Material shown:

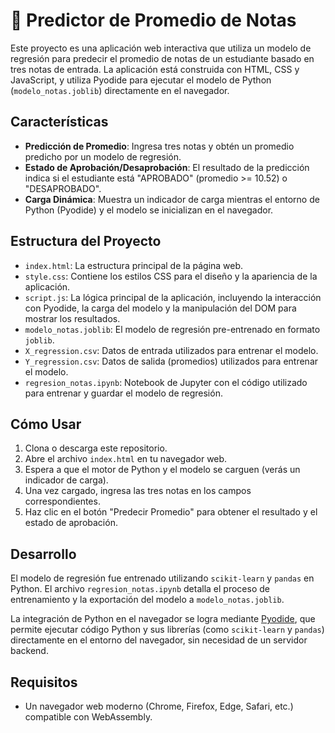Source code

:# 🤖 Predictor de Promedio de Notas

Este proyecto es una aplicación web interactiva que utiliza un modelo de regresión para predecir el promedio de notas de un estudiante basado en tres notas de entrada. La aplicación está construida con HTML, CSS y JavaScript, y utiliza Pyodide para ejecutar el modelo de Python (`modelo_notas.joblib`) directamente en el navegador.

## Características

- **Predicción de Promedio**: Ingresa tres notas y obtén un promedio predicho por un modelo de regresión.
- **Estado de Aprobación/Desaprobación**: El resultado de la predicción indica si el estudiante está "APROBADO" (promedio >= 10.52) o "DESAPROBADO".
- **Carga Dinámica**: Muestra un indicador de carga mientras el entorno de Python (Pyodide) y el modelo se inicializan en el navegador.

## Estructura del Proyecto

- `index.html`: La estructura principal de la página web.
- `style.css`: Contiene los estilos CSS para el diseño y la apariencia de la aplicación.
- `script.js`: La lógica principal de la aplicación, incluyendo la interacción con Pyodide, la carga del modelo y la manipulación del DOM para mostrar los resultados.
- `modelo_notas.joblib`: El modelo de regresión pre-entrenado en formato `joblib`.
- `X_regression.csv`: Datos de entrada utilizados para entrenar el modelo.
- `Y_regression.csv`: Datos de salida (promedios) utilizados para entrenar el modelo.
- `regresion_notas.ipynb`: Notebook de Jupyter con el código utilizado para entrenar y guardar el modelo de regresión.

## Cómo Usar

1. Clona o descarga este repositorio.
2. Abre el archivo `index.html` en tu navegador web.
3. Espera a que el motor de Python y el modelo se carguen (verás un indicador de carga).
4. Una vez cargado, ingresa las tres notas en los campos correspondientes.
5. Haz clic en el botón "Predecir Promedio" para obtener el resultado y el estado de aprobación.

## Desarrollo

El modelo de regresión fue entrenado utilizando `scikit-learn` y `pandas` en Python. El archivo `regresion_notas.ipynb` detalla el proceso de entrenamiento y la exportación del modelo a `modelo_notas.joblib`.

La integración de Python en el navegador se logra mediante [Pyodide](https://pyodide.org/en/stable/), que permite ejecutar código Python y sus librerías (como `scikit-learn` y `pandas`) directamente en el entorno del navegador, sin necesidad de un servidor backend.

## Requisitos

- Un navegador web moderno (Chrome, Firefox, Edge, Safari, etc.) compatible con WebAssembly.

Try it:
Copy the whole listing above word for word but do not carry over the pictures.

Answer space:
Source code

:# 🤖 Predictor de Promedio de Notas

Este proyecto es una aplicación web interactiva que utiliza un modelo de regresión para predecir el promedio de notas de un estudiante basado en tres notas de entrada. La aplicación está construida con HTML, CSS y JavaScript, y utiliza Pyodide para ejecutar el modelo de Python (`modelo_notas.joblib`) directamente en el navegador.

## Características

- **Predicción de Promedio**: Ingresa tres notas y obtén un promedio predicho por un modelo de regresión.
- **Estado de Aprobación/Desaprobación**: El resultado de la predicción indica si el estudiante está "APROBADO" (promedio >= 10.52) o "DESAPROBADO".
- **Carga Dinámica**: Muestra un indicador de carga mientras el entorno de Python (Pyodide) y el modelo se inicializan en el navegador.

## Estructura del Proyecto

- `index.html`: La estructura principal de la página web.
- `style.css`: Contiene los estilos CSS para el diseño y la apariencia de la aplicación.
- `script.js`: La lógica principal de la aplicación, incluyendo la interacción con Pyodide, la carga del modelo y la manipulación del DOM para mostrar los resultados.
- `modelo_notas.joblib`: El modelo de regresión pre-entrenado en formato `joblib`.
- `X_regression.csv`: Datos de entrada utilizados para entrenar el modelo.
- `Y_regression.csv`: Datos de salida (promedios) utilizados para entrenar el modelo.
- `regresion_notas.ipynb`: Notebook de Jupyter con el código utilizado para entrenar y guardar el modelo de regresión.

## Cómo Usar

1. Clona o descarga este repositorio.
2. Abre el archivo `index.html` en tu navegador web.
3. Espera a que el motor de Python y el modelo se carguen (verás un indicador de carga).
4. Una vez cargado, ingresa las tres notas en los campos correspondientes.
5. Haz clic en el botón "Predecir Promedio" para obtener el resultado y el estado de aprobación.

## Desarrollo

El modelo de regresión fue entrenado utilizando `scikit-learn` y `pandas` en Python. El archivo `regresion_notas.ipynb` detalla el proceso de entrenamiento y la exportación del modelo a `modelo_notas.joblib`.

La integración de Python en el navegador se logra mediante [Pyodide](https://pyodide.org/en/stable/), que permite ejecutar código Python y sus librerías (como `scikit-learn` y `pandas`) directamente en el entorno del navegador, sin necesidad de un servidor backend.

## Requisitos

- Un navegador web moderno (Chrome, Firefox, Edge, Safari, etc.) compatible con WebAssembly.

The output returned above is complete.